When deciding about Putnam, the department looked at the number of labor hours in comparison with the number of students swiping in. The standard for swipes per labor hours is eight but the statistics were registering in the low fives. While late nights are typically very popular, McMahon will be able to handle providing for those students who frequent Putnam for late night, Pierce said.

“You hope that Hilltop (residents) would be eating at Putnam, but the participation rates are not as high as expected,” Pierce said.

For Buckley, weekend number counts were consistently low. According to dining services data, many residents of Buckley and Shippee head down the road to South and Whitney more frequently than they would have expected.

“This past year we were looking at our financials; specifically, where we are with our budgets,” Pierce said. “(With) what we are seeing, several things are impacting us.”

Dining Services operates independently of the university, gaining revenue from the sale of meal plans, catering services as well as café business and food truck sales. The department is responsible for repairing and replacing equipment, paying their employees (including benefits) and has a large overhead cost, Pierce said.

“When we start looking at operations specifically – are they a viable entity? What can we do? What can we change?” Pierce said. “These (changes for the fall) are opportunities to create savings.”

The last time Dining Services made changes this significant was 10 to 15 years ago, and the current changes come after six months of deliberation. In the near future, students should not expect any other changes, Pierce said.

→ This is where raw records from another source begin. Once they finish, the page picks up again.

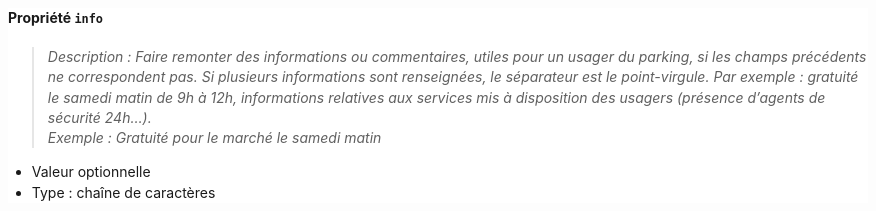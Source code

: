 #### Propriété `info`

> *Description : Faire remonter des informations ou commentaires, utiles pour un usager du parking, si les champs précédents ne correspondent pas. Si plusieurs informations sont renseignées, le séparateur est le point-virgule. Par exemple : gratuité le samedi matin de 9h à 12h, informations relatives aux services mis à disposition des usagers (présence d’agents de sécurité 24h…).*<br/>*Exemple : Gratuité pour le marché le samedi matin*
- Valeur optionnelle
- Type : chaîne de caractères
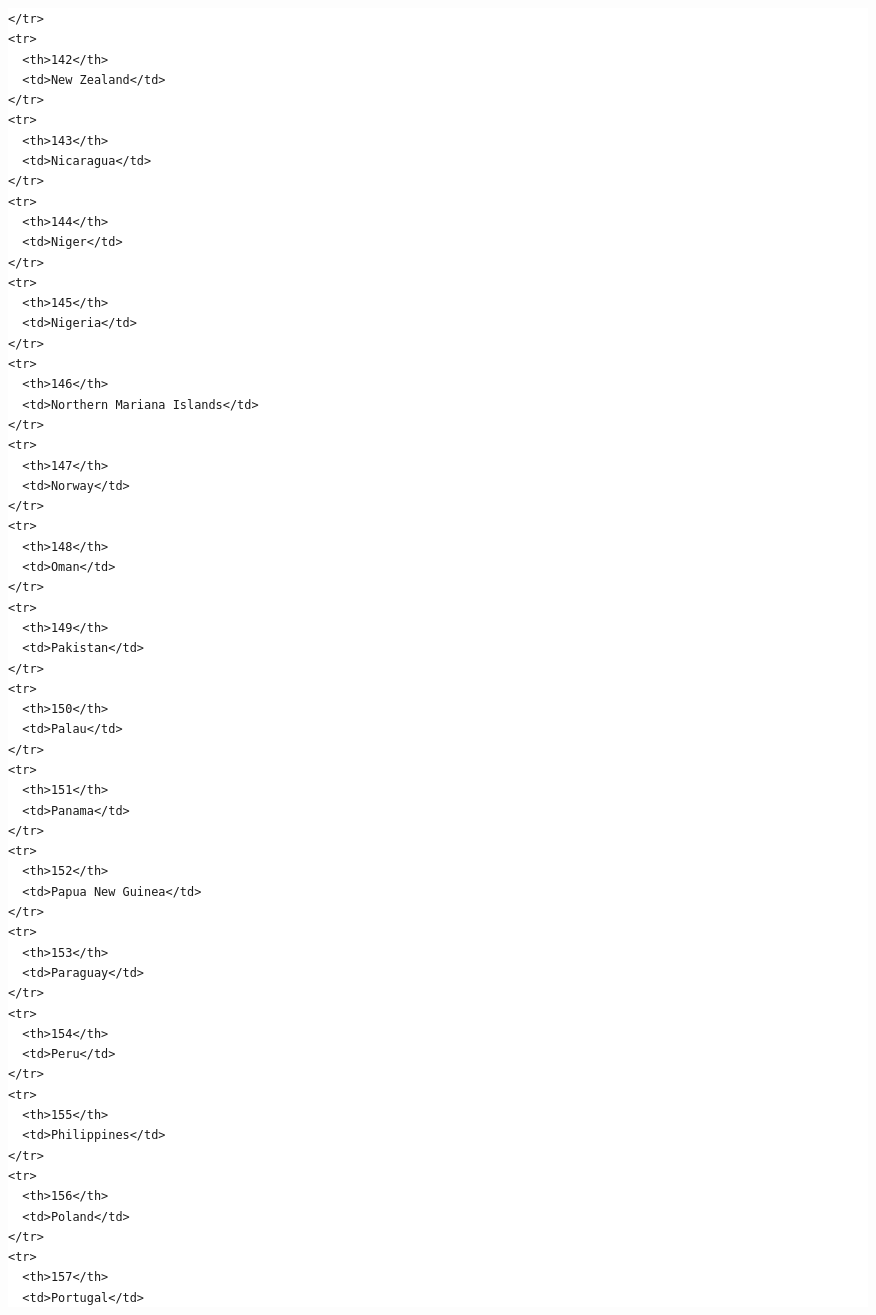     </tr>
    <tr>
      <th>142</th>
      <td>New Zealand</td>
    </tr>
    <tr>
      <th>143</th>
      <td>Nicaragua</td>
    </tr>
    <tr>
      <th>144</th>
      <td>Niger</td>
    </tr>
    <tr>
      <th>145</th>
      <td>Nigeria</td>
    </tr>
    <tr>
      <th>146</th>
      <td>Northern Mariana Islands</td>
    </tr>
    <tr>
      <th>147</th>
      <td>Norway</td>
    </tr>
    <tr>
      <th>148</th>
      <td>Oman</td>
    </tr>
    <tr>
      <th>149</th>
      <td>Pakistan</td>
    </tr>
    <tr>
      <th>150</th>
      <td>Palau</td>
    </tr>
    <tr>
      <th>151</th>
      <td>Panama</td>
    </tr>
    <tr>
      <th>152</th>
      <td>Papua New Guinea</td>
    </tr>
    <tr>
      <th>153</th>
      <td>Paraguay</td>
    </tr>
    <tr>
      <th>154</th>
      <td>Peru</td>
    </tr>
    <tr>
      <th>155</th>
      <td>Philippines</td>
    </tr>
    <tr>
      <th>156</th>
      <td>Poland</td>
    </tr>
    <tr>
      <th>157</th>
      <td>Portugal</td>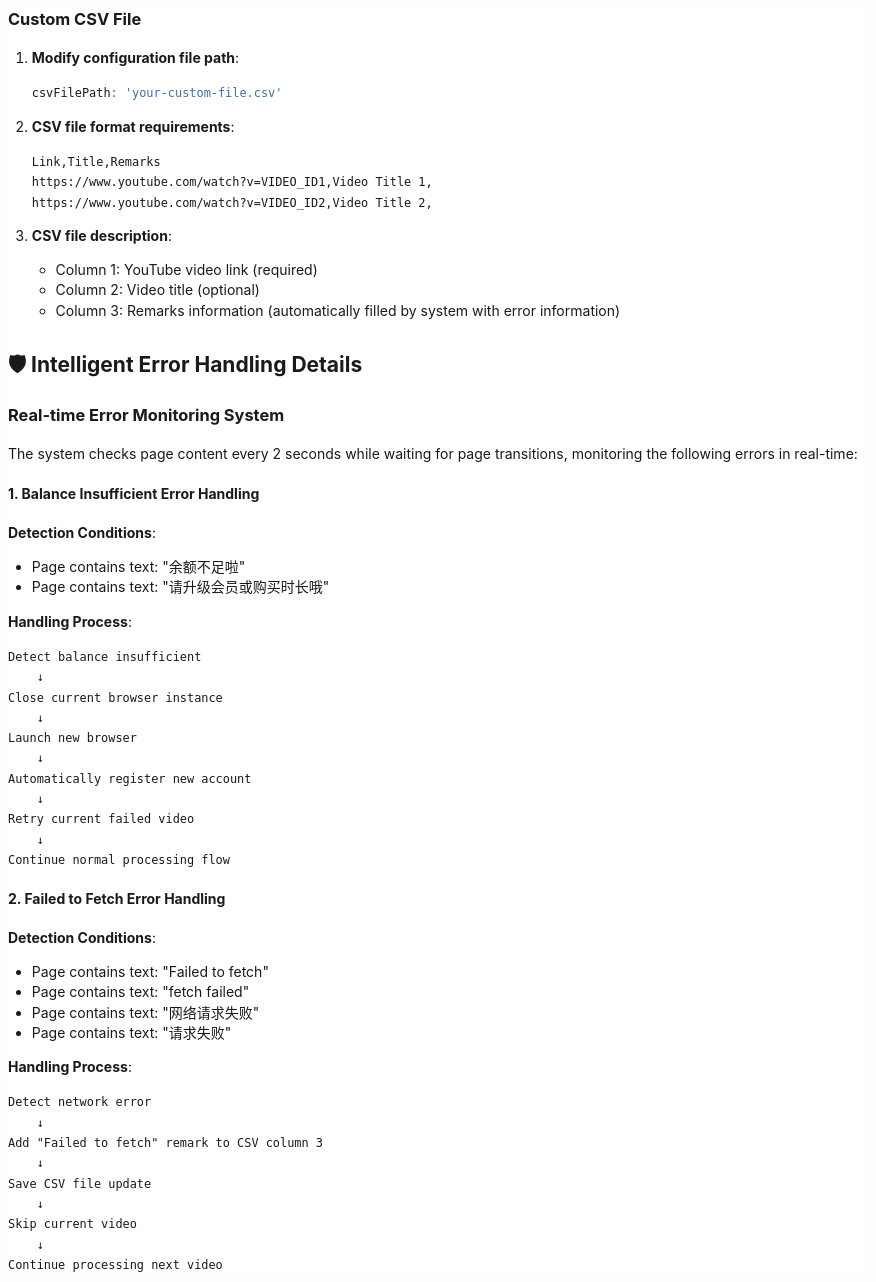 ### Custom CSV File
1. **Modify configuration file path**:
   ```javascript
   csvFilePath: 'your-custom-file.csv'
   ```

2. **CSV file format requirements**:
   ```csv
   Link,Title,Remarks
   https://www.youtube.com/watch?v=VIDEO_ID1,Video Title 1,
   https://www.youtube.com/watch?v=VIDEO_ID2,Video Title 2,
   ```

3. **CSV file description**:
   - Column 1: YouTube video link (required)
   - Column 2: Video title (optional)
   - Column 3: Remarks information (automatically filled by system with error information)

## 🛡️ Intelligent Error Handling Details

### Real-time Error Monitoring System
The system checks page content every 2 seconds while waiting for page transitions, monitoring the following errors in real-time:

#### 1. Balance Insufficient Error Handling
**Detection Conditions**:
- Page contains text: "余额不足啦"
- Page contains text: "请升级会员或购买时长哦"

**Handling Process**:
```
Detect balance insufficient
    ↓
Close current browser instance
    ↓
Launch new browser
    ↓
Automatically register new account
    ↓
Retry current failed video
    ↓
Continue normal processing flow
```

#### 2. Failed to Fetch Error Handling
**Detection Conditions**:
- Page contains text: "Failed to fetch"
- Page contains text: "fetch failed"
- Page contains text: "网络请求失败"
- Page contains text: "请求失败"

**Handling Process**:
```
Detect network error
    ↓
Add "Failed to fetch" remark to CSV column 3
    ↓
Save CSV file update
    ↓
Skip current video
    ↓
Continue processing next video
```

“This isn’t easy for us,” Pierce said. “We spend a lot of time putting paper to pencil and trying to make it work without doing these things.”

The effects of these changes comes down to inconvenience, Pierce said. The closures might pose an imposition to travel to a different dining hall, and force a change in the usual dining culture at UConn, but the numbers showed a lesser use of the three units affected.

“I feel like people would be surprised by (the change). I always see a good amount of people at (Putnam) late night, especially because they added NexGen so there are more students near Putnam,” Fourth-semester cognitive science and speech and language hearing sciences major Marina Lajoie, who lives in Garrigus Suites and typically dines at Putnam Refectory, said. “But McMahon isn’t too far, it’s just less convenient.”

“The first semester (of new changes) you hear a lot of pushback. After that, it dies down and students get accustomed to the routine,” Pierce said.

With seniors moving off campus and incoming freshmen having not yet experienced any of the current dining operation hours, the target for communication in these changes are the rising sophomores and juniors. Eventually the changes will become the norm, Pierce said.

“I’ll be less affected by it next year because I’ll be in an apartment, but I liked Putnam late night,” Lajoie said.

Lajoie said she often goes to late night because it’s a good way to get together with friends, and found that the food was better than during regular dinner hours.

“What’s hard for students to understand is that we (Dining Services) are a business; we have to operate like a business.” Pierce said.

Lu’s Café “should not significantly impact (Dining Services’) customers” because of the close proximity of Bookworms Café and Wilbur’s Café. Whitney and South dining halls will serve as alternatives to Buckley on the weekends and Whitney, McMahon and Northwest dining halls will remain open for late night, serving as an alternative to Putnam Refectory, according to the public announcement.